Filter these records by the string "clone", copying each line that holds it.

(Stored dataset items)
=-=-=

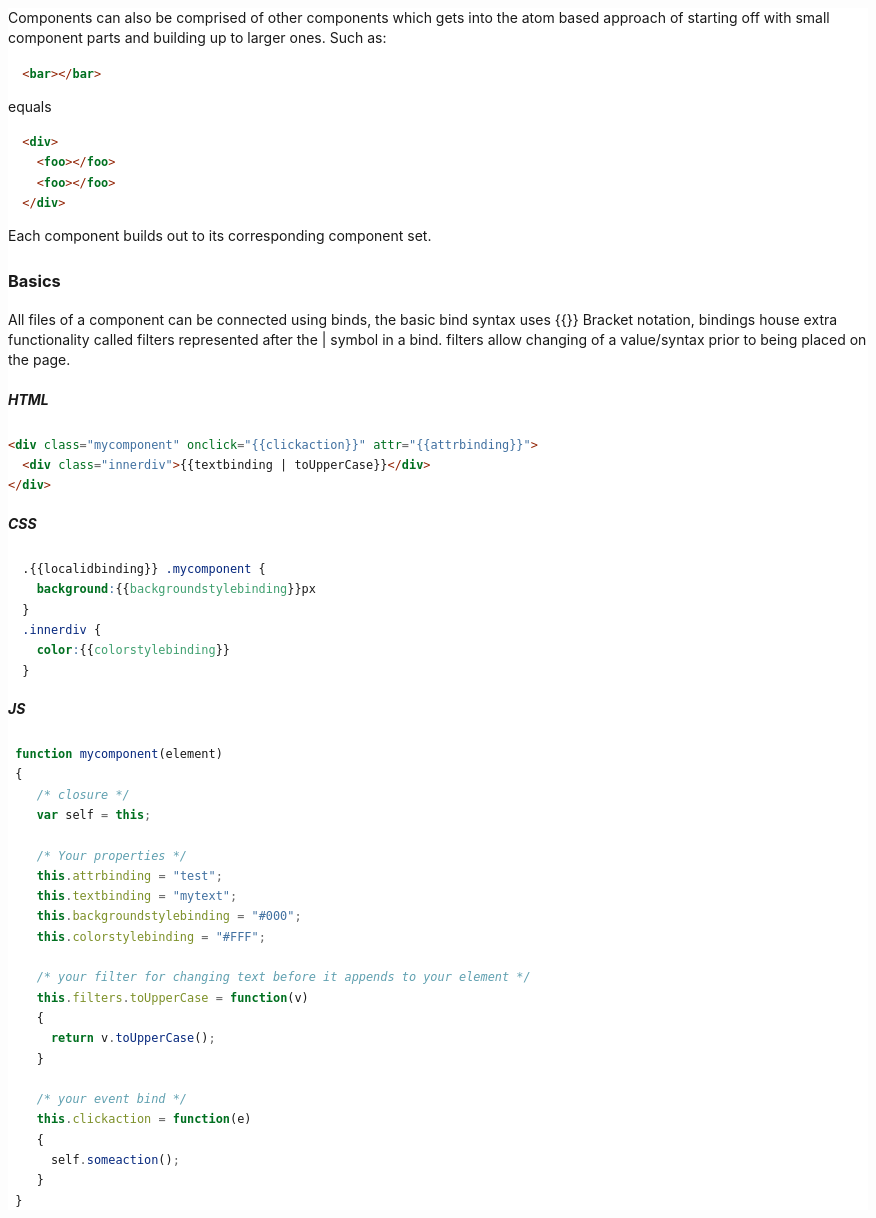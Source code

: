 Components can also be comprised of other components which gets into the atom based approach of starting off with small component parts and building up to larger ones. Such as:

```html
  <bar></bar>
```

equals

```html
  <div>
    <foo></foo>
    <foo></foo>
  </div>
```

Each component builds out to its corresponding component set.

### Basics
All files of a component can be connected using binds, the basic bind syntax uses {{}} Bracket notation,
bindings house extra functionality called filters represented after the | symbol in a bind.
filters allow changing of a value/syntax prior to being placed on the page.

##### HTML

```html
<div class="mycomponent" onclick="{{clickaction}}" attr="{{attrbinding}}">
  <div class="innerdiv">{{textbinding | toUpperCase}}</div>
</div>
```

##### CSS

```css
  .{{localidbinding}} .mycomponent {
    background:{{backgroundstylebinding}}px
  }
  .innerdiv {
    color:{{colorstylebinding}}
  }
```

##### JS

```js
 function mycomponent(element)
 {
    /* closure */
    var self = this;
    
    /* Your properties */
    this.attrbinding = "test";
    this.textbinding = "mytext";
    this.backgroundstylebinding = "#000";
    this.colorstylebinding = "#FFF";
    
    /* your filter for changing text before it appends to your element */
    this.filters.toUpperCase = function(v)
    {
      return v.toUpperCase();
    }
    
    /* your event bind */
    this.clickaction = function(e)
    {
      self.someaction();
    }
 }
```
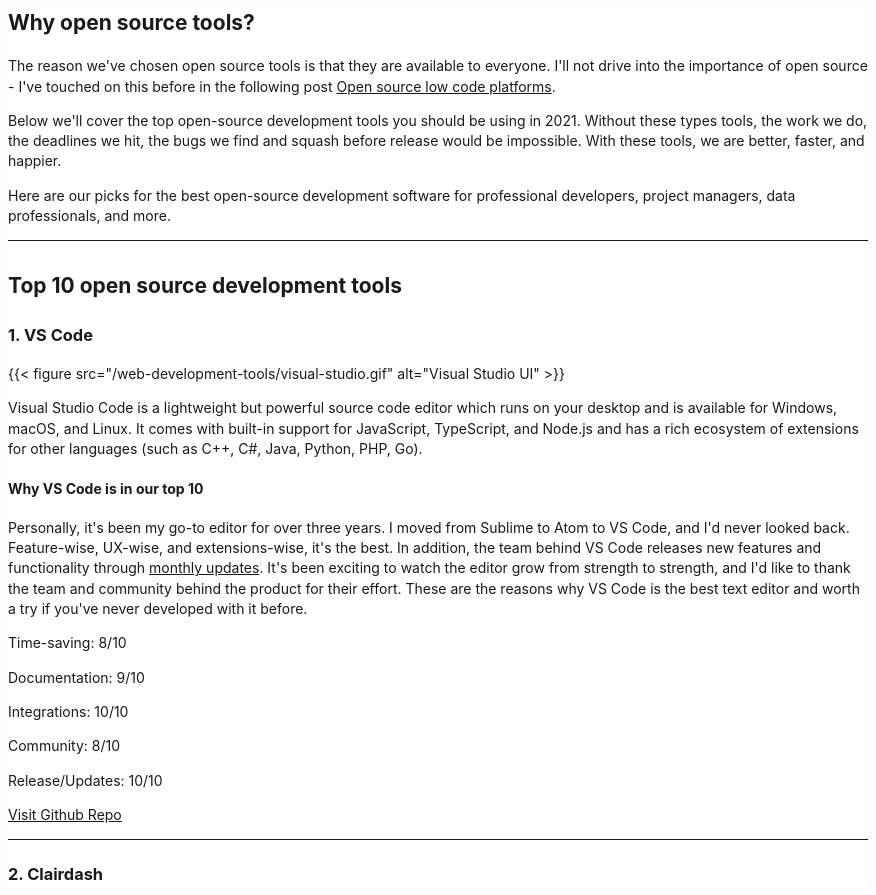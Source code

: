 
## Why open source tools?

The reason we've chosen open source tools is that they are available to everyone. I'll not drive into the importance of open source - I've touched on this before in the following post [Open source low code platforms](https://www.clairdash.com/blog/open-source-low-code-platforms/).

Below we'll cover the top open-source development tools you should be using in 2021. Without these types tools, the work we do, the deadlines we hit, the bugs we find and squash before release would be impossible. With these tools, we are better, faster, and happier.

Here are our picks for the best open-source development software for professional developers, project managers, data professionals, and more.

---

## Top 10 open source development tools

### 1. VS Code

{{< figure src="/web-development-tools/visual-studio.gif" alt="Visual Studio UI" >}}

Visual Studio Code is a lightweight but powerful source code editor which runs on your desktop and is available for Windows, macOS, and Linux. It comes with built-in support for JavaScript, TypeScript, and Node.js and has a rich ecosystem of extensions for other languages (such as C++, C#, Java, Python, PHP, Go).

#### Why VS Code is in our top 10

Personally, it's been my go-to editor for over three years. I moved from Sublime to Atom to VS Code, and I'd never looked back. Feature-wise, UX-wise, and extensions-wise, it's the best. In addition, the team behind VS Code releases new features and functionality through [monthly updates](https://code.visualstudio.com/updates/v1_57). It's been exciting to watch the editor grow from strength to strength, and I'd like to thank the team and community behind the product for their effort. These are the reasons why VS Code is the best text editor and worth a try if you've never developed with it before.



Time-saving: 8/10

Documentation: 9/10

Integrations: 10/10

Community: 8/10

Release/Updates: 10/10



[Visit Github Repo](https://github.com/microsoft/vscode)

---

### 2. Clairdash
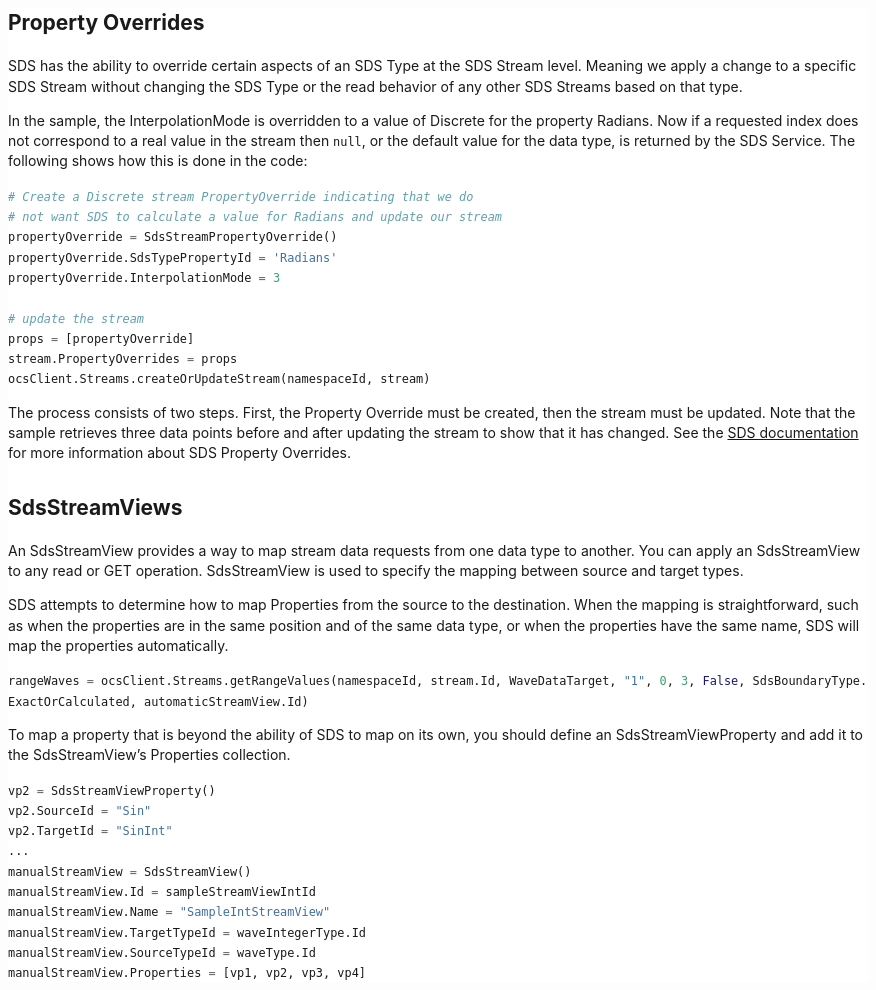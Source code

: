 ## Property Overrides

SDS has the ability to override certain aspects of an SDS Type at the SDS Stream level. Meaning we apply a change to a specific SDS Stream without changing the SDS Type or the read behavior of any other SDS Streams based on that type.

In the sample, the InterpolationMode is overridden to a value of Discrete for the property Radians. Now if a requested index does not correspond to a real value in the stream then `null`, or the default value for the data type, is returned by the SDS Service. The following shows how this is done in the code:

```python
# Create a Discrete stream PropertyOverride indicating that we do
# not want SDS to calculate a value for Radians and update our stream
propertyOverride = SdsStreamPropertyOverride()
propertyOverride.SdsTypePropertyId = 'Radians'
propertyOverride.InterpolationMode = 3

# update the stream
props = [propertyOverride]
stream.PropertyOverrides = props
ocsClient.Streams.createOrUpdateStream(namespaceId, stream)
```

The process consists of two steps. First, the Property Override must be created, then the stream must be updated. Note that the sample retrieves three data points before and after updating the stream to show that it has changed. See the [SDS documentation](https://ocs-docs.osisoft.com/Documentation/SequentialDataStore/Data_Store_and_SDS.html) for more information about SDS Property Overrides.

## SdsStreamViews

An SdsStreamView provides a way to map stream data requests from one data type to another. You can apply an SdsStreamView to any read or GET operation. SdsStreamView is used to specify the mapping between source and target types.

SDS attempts to determine how to map Properties from the source to the destination. When the mapping is straightforward, such as when the properties are in the same position and of the same data type, or when the properties have the same name, SDS will map the properties automatically.

```python
rangeWaves = ocsClient.Streams.getRangeValues(namespaceId, stream.Id, WaveDataTarget, "1", 0, 3, False, SdsBoundaryType.ExactOrCalculated, automaticStreamView.Id)
```

To map a property that is beyond the ability of SDS to map on its own, you should define an SdsStreamViewProperty and add it to the SdsStreamView’s Properties collection.

```python
vp2 = SdsStreamViewProperty()
vp2.SourceId = "Sin"
vp2.TargetId = "SinInt"
...
manualStreamView = SdsStreamView()
manualStreamView.Id = sampleStreamViewIntId
manualStreamView.Name = "SampleIntStreamView"
manualStreamView.TargetTypeId = waveIntegerType.Id
manualStreamView.SourceTypeId = waveType.Id
manualStreamView.Properties = [vp1, vp2, vp3, vp4]
```
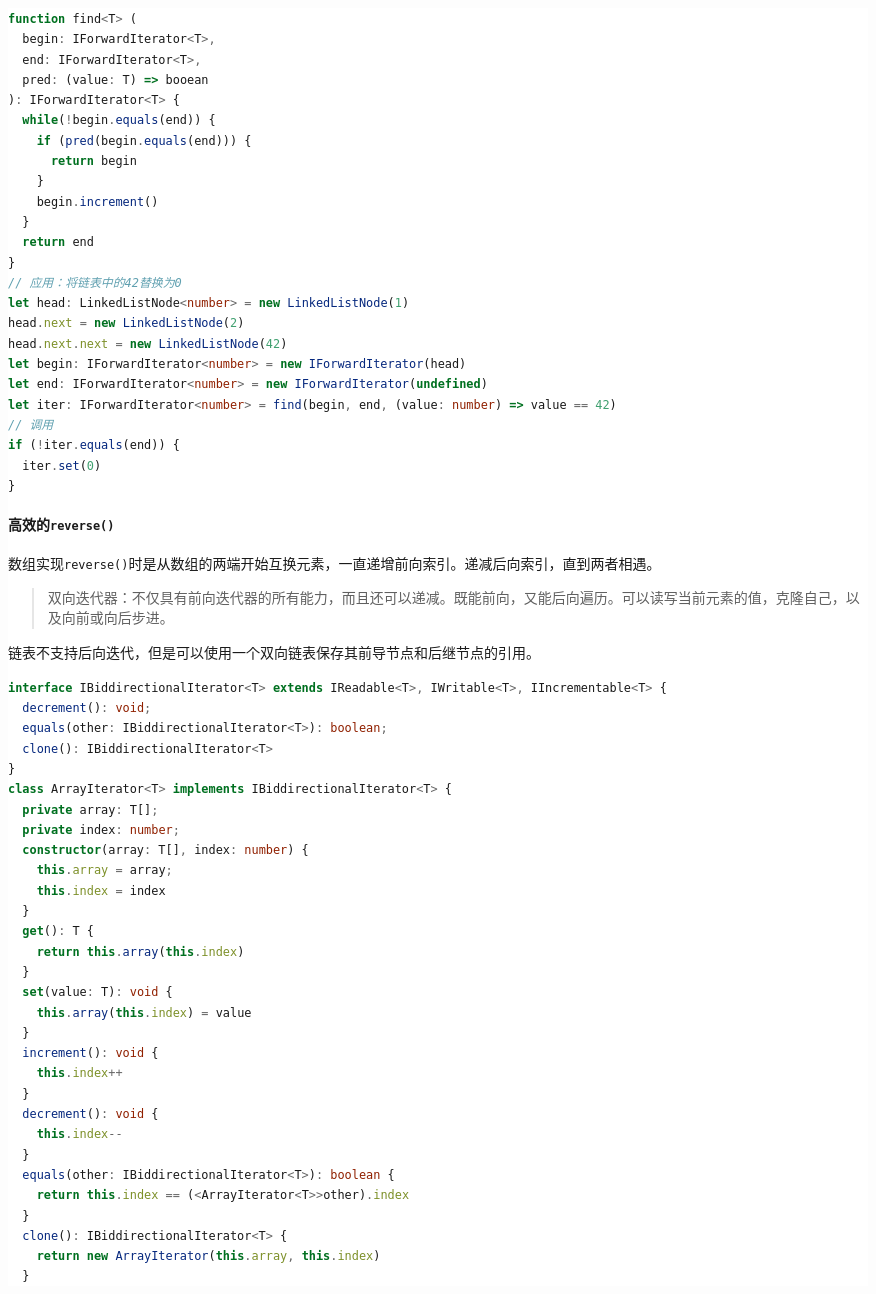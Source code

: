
 ```ts 使用前向迭代器的find
function find<T> (
  begin: IForwardIterator<T>,
  end: IForwardIterator<T>,
  pred: (value: T) => booean
): IForwardIterator<T> {
  while(!begin.equals(end)) {
    if (pred(begin.equals(end))) {
      return begin
    }
    begin.increment()
  }
  return end
}
// 应用：将链表中的42替换为0
let head: LinkedListNode<number> = new LinkedListNode(1)
head.next = new LinkedListNode(2)
head.next.next = new LinkedListNode(42)
let begin: IForwardIterator<number> = new IForwardIterator(head)
let end: IForwardIterator<number> = new IForwardIterator(undefined)
let iter: IForwardIterator<number> = find(begin, end, (value: number) => value == 42)
// 调用
if (!iter.equals(end)) {
  iter.set(0)
}
```

#### 高效的`reverse()`

数组实现`reverse()`时是从数组的两端开始互换元素，一直递增前向索引。递减后向索引，直到两者相遇。

> 双向迭代器：不仅具有前向迭代器的所有能力，而且还可以递减。既能前向，又能后向遍历。可以读写当前元素的值，克隆自己，以及向前或向后步进。

链表不支持后向迭代，但是可以使用一个双向链表保存其前导节点和后继节点的引用。

```ts 'IBiddirectionalIterator<T> and ArrayIterator<T>'
interface IBiddirectionalIterator<T> extends IReadable<T>, IWritable<T>, IIncrementable<T> {
  decrement(): void;
  equals(other: IBiddirectionalIterator<T>): boolean;
  clone(): IBiddirectionalIterator<T>
}
class ArrayIterator<T> implements IBiddirectionalIterator<T> {
  private array: T[];
  private index: number;
  constructor(array: T[], index: number) {
    this.array = array;
    this.index = index
  }
  get(): T {
    return this.array(this.index)
  }
  set(value: T): void {
    this.array(this.index) = value
  }
  increment(): void {
    this.index++
  }
  decrement(): void {
    this.index--
  }
  equals(other: IBiddirectionalIterator<T>): boolean {
    return this.index == (<ArrayIterator<T>>other).index
  }
  clone(): IBiddirectionalIterator<T> {
    return new ArrayIterator(this.array, this.index)
  }
```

=-=-=

#### PROBLEM SOLUTION
  clone(): IBiddirectionalIterator<T>
  clone(): IBiddirectionalIterator<T> {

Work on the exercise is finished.